- [Work item]
Would you return the lines from the one that contains "[Image for Redis-Stack](../../modules/redis/redis_test.go)" to the last line of the entries below, exactly and with nothing added?
· · · · · · ·
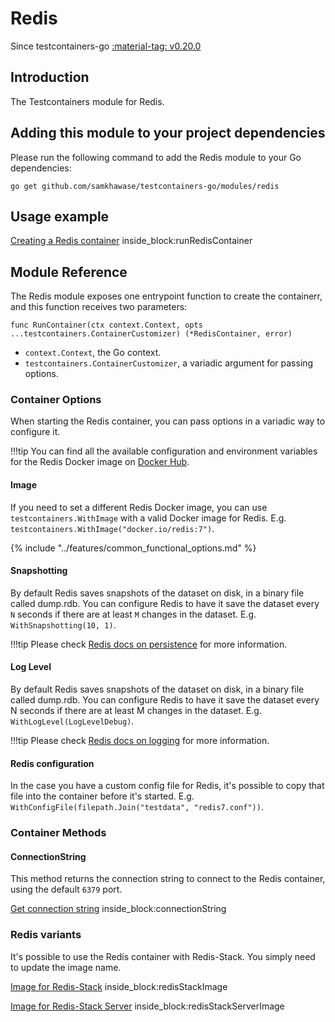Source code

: # Redis

Since testcontainers-go <a href="https://github.com/samkhawase/testcontainers-go/releases/tag/v0.20.0"><span class="tc-version">:material-tag: v0.20.0</span></a>

## Introduction

The Testcontainers module for Redis.

## Adding this module to your project dependencies

Please run the following command to add the Redis module to your Go dependencies:

```
go get github.com/samkhawase/testcontainers-go/modules/redis
```

## Usage example

<!--codeinclude-->
[Creating a Redis container](../../modules/redis/examples_test.go) inside_block:runRedisContainer
<!--/codeinclude-->

## Module Reference

The Redis module exposes one entrypoint function to create the containerr, and this function receives two parameters:

```golang
func RunContainer(ctx context.Context, opts ...testcontainers.ContainerCustomizer) (*RedisContainer, error)
```

- `context.Context`, the Go context.
- `testcontainers.ContainerCustomizer`, a variadic argument for passing options.

### Container Options

When starting the Redis container, you can pass options in a variadic way to configure it.

!!!tip
    You can find all the available configuration and environment variables for the Redis Docker image on [Docker Hub](https://hub.docker.com/_/redis).

#### Image

If you need to set a different Redis Docker image, you can use `testcontainers.WithImage` with a valid Docker image
for Redis. E.g. `testcontainers.WithImage("docker.io/redis:7")`.

{% include "../features/common_functional_options.md" %}

#### Snapshotting

By default Redis saves snapshots of the dataset on disk, in a binary file called dump.rdb. You can configure Redis to have it save the dataset every `N` seconds if there are at least `M` changes in the dataset. E.g. `WithSnapshotting(10, 1)`.

!!!tip
    Please check [Redis docs on persistence](https://redis.io/docs/management/persistence/#snapshotting) for more information.

#### Log Level

By default Redis saves snapshots of the dataset on disk, in a binary file called dump.rdb. You can configure Redis to have it save the dataset every N seconds if there are at least M changes in the dataset. E.g. `WithLogLevel(LogLevelDebug)`.

!!!tip
    Please check [Redis docs on logging](https://redis.io/docs/reference/modules/modules-api-ref/#redismodule_log) for more information.

#### Redis configuration

In the case you have a custom config file for Redis, it's possible to copy that file into the container before it's started. E.g. `WithConfigFile(filepath.Join("testdata", "redis7.conf"))`.

### Container Methods

#### ConnectionString

This method returns the connection string to connect to the Redis container, using the default `6379` port.

<!--codeinclude-->
[Get connection string](../../modules/redis/redis_test.go) inside_block:connectionString
<!--/codeinclude-->

### Redis variants

It's possible to use the Redis container with Redis-Stack. You simply need to update the image name.

<!--codeinclude-->
[Image for Redis-Stack](../../modules/redis/redis_test.go) inside_block:redisStackImage
<!--/codeinclude-->

<!--codeinclude-->
[Image for Redis-Stack Server](../../modules/redis/redis_test.go) inside_block:redisStackServerImage
<!--/codeinclude-->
· · · · · · ·
- [Response area]
[Image for Redis-Stack](../../modules/redis/redis_test.go) inside_block:redisStackImage
<!--/codeinclude-->

<!--codeinclude-->
[Image for Redis-Stack Server](../../modules/redis/redis_test.go) inside_block:redisStackServerImage
<!--/codeinclude-->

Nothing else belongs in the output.